[DATA FOR PROCESSING]

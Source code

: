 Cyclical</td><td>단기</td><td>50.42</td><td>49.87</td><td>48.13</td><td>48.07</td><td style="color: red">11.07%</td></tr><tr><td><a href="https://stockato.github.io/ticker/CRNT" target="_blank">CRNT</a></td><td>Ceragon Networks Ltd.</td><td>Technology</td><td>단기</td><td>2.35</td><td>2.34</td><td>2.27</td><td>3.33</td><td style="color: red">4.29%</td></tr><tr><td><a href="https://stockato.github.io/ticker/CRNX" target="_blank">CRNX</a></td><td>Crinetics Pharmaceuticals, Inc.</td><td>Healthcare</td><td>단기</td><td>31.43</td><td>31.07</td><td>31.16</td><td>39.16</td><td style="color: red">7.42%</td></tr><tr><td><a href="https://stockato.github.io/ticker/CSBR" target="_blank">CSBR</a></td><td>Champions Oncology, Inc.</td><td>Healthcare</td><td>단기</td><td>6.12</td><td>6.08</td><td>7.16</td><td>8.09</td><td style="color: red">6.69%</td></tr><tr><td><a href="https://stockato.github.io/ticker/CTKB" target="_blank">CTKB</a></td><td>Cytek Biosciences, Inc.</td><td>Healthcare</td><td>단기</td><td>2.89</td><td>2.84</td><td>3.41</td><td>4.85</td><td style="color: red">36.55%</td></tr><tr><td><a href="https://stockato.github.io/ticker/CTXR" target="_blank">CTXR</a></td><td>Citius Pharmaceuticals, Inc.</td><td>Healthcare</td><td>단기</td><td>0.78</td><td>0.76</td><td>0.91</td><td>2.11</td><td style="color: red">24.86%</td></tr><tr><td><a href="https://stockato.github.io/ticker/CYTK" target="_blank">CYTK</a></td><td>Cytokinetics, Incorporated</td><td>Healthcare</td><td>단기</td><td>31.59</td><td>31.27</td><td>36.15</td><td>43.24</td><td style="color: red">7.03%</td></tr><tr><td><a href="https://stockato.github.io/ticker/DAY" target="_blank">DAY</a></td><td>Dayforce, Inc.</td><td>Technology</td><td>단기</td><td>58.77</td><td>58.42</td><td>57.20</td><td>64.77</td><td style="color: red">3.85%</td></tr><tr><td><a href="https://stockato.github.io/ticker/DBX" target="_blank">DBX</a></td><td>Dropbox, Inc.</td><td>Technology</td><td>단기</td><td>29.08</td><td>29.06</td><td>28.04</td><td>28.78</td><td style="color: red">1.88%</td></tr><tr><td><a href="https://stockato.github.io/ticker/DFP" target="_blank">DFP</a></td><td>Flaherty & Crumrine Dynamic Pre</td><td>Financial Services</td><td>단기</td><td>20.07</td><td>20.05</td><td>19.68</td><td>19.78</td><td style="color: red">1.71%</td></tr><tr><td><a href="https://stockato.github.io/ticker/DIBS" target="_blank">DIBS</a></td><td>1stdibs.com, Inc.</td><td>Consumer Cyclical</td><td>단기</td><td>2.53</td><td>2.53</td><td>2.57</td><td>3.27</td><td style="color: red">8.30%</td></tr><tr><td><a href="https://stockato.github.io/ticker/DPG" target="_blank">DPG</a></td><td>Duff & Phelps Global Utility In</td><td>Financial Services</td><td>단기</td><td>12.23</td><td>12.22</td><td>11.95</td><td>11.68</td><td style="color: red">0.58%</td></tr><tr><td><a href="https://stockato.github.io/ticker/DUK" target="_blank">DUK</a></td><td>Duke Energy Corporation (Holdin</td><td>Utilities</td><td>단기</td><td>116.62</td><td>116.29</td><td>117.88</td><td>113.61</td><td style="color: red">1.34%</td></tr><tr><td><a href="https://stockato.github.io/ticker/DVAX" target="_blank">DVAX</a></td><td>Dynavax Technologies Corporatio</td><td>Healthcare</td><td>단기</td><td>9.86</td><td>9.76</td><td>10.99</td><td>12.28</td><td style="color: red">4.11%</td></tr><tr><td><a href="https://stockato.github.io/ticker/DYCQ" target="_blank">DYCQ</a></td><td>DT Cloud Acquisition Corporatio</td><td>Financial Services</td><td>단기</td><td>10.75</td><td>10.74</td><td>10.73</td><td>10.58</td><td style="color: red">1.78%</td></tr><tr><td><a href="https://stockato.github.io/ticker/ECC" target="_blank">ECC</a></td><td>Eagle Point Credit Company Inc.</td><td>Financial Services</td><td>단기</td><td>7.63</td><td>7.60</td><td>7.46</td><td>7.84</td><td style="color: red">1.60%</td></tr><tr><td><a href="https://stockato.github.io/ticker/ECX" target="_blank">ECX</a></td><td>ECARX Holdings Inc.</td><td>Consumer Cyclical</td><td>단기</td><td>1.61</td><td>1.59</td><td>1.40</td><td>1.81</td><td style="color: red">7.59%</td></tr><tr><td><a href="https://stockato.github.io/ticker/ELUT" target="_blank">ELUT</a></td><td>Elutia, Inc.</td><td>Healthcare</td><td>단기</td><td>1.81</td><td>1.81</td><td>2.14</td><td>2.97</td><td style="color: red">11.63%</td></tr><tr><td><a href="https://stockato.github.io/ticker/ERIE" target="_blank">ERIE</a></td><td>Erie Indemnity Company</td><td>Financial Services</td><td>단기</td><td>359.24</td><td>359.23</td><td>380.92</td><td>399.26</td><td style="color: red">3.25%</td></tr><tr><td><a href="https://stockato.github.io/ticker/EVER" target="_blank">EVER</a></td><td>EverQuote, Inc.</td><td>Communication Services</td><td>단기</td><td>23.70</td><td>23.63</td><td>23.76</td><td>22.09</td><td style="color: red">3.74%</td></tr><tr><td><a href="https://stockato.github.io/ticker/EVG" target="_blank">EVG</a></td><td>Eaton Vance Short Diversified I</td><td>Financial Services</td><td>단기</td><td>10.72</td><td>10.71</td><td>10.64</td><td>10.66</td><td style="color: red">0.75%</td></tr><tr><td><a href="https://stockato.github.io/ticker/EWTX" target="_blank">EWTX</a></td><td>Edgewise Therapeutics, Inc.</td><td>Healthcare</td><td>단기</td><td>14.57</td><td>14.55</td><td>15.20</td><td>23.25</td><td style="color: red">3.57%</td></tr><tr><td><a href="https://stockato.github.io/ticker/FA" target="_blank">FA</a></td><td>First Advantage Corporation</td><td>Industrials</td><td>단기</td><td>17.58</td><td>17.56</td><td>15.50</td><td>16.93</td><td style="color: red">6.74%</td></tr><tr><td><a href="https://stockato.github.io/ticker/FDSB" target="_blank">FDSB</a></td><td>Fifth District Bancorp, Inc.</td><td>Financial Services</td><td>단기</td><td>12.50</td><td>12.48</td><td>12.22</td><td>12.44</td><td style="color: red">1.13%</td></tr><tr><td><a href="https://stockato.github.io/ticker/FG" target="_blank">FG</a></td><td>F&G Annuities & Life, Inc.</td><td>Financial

[/DATA FOR PROCESSING]
[DATA FOR PROCESSING]

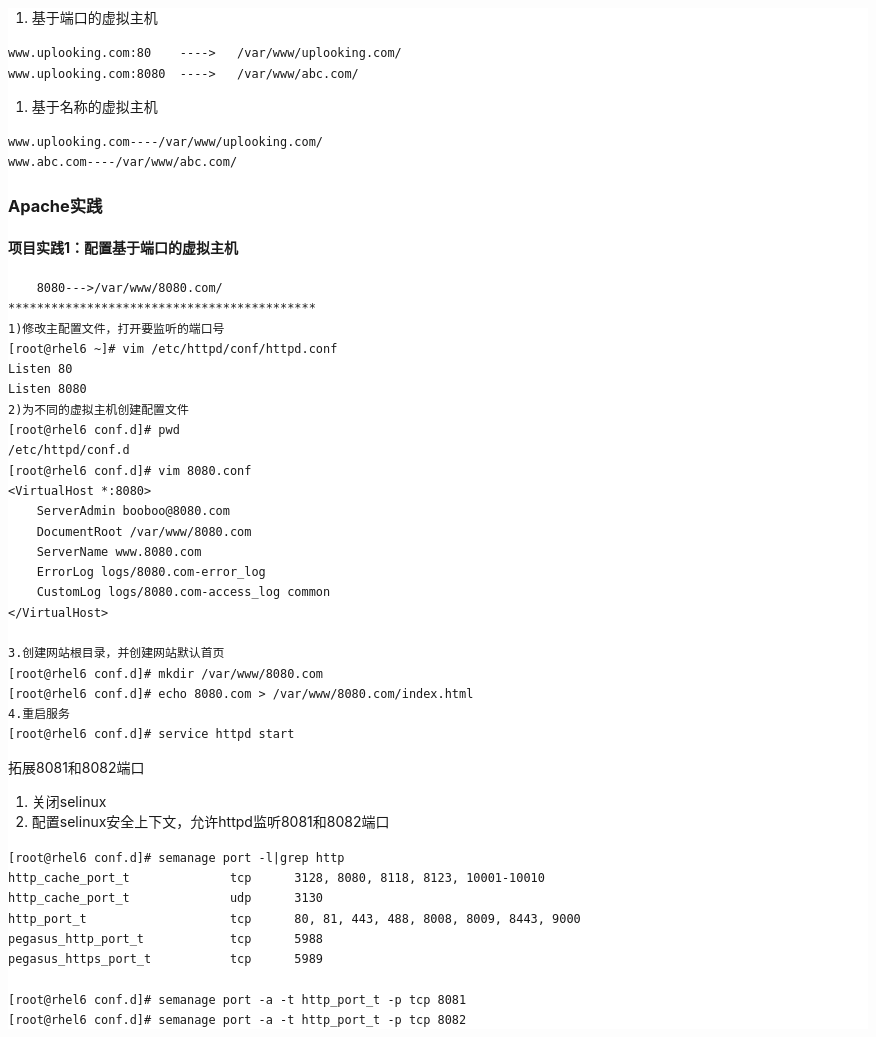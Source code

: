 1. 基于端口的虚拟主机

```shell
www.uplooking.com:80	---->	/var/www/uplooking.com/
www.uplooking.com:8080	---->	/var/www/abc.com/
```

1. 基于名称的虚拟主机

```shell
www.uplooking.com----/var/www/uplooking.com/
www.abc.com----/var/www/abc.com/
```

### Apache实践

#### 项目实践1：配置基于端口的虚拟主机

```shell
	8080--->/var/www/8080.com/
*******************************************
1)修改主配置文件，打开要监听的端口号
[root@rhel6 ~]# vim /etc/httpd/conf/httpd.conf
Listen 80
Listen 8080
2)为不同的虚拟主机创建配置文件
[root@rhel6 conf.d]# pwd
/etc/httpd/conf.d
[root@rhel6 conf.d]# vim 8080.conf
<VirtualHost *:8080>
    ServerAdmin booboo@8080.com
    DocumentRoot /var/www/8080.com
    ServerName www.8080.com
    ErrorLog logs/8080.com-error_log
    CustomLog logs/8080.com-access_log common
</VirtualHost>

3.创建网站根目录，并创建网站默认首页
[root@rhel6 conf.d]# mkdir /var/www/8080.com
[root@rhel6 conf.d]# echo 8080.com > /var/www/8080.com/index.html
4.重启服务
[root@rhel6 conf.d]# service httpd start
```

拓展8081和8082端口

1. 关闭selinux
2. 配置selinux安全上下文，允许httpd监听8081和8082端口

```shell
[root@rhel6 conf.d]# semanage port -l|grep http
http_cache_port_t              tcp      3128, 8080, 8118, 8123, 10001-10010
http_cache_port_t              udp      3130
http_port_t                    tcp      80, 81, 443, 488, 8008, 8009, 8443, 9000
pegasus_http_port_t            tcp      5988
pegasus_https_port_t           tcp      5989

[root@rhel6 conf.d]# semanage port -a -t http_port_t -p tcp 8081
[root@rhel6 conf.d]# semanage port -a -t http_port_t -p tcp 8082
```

[/DATA FOR PROCESSING]

▶ [TASK] Which of the lines above carry the string "logs"? Copy every one.

▶ [EXERCISE SOLUTION]
    ErrorLog logs/8080.com-error_log
    CustomLog logs/8080.com-access_log common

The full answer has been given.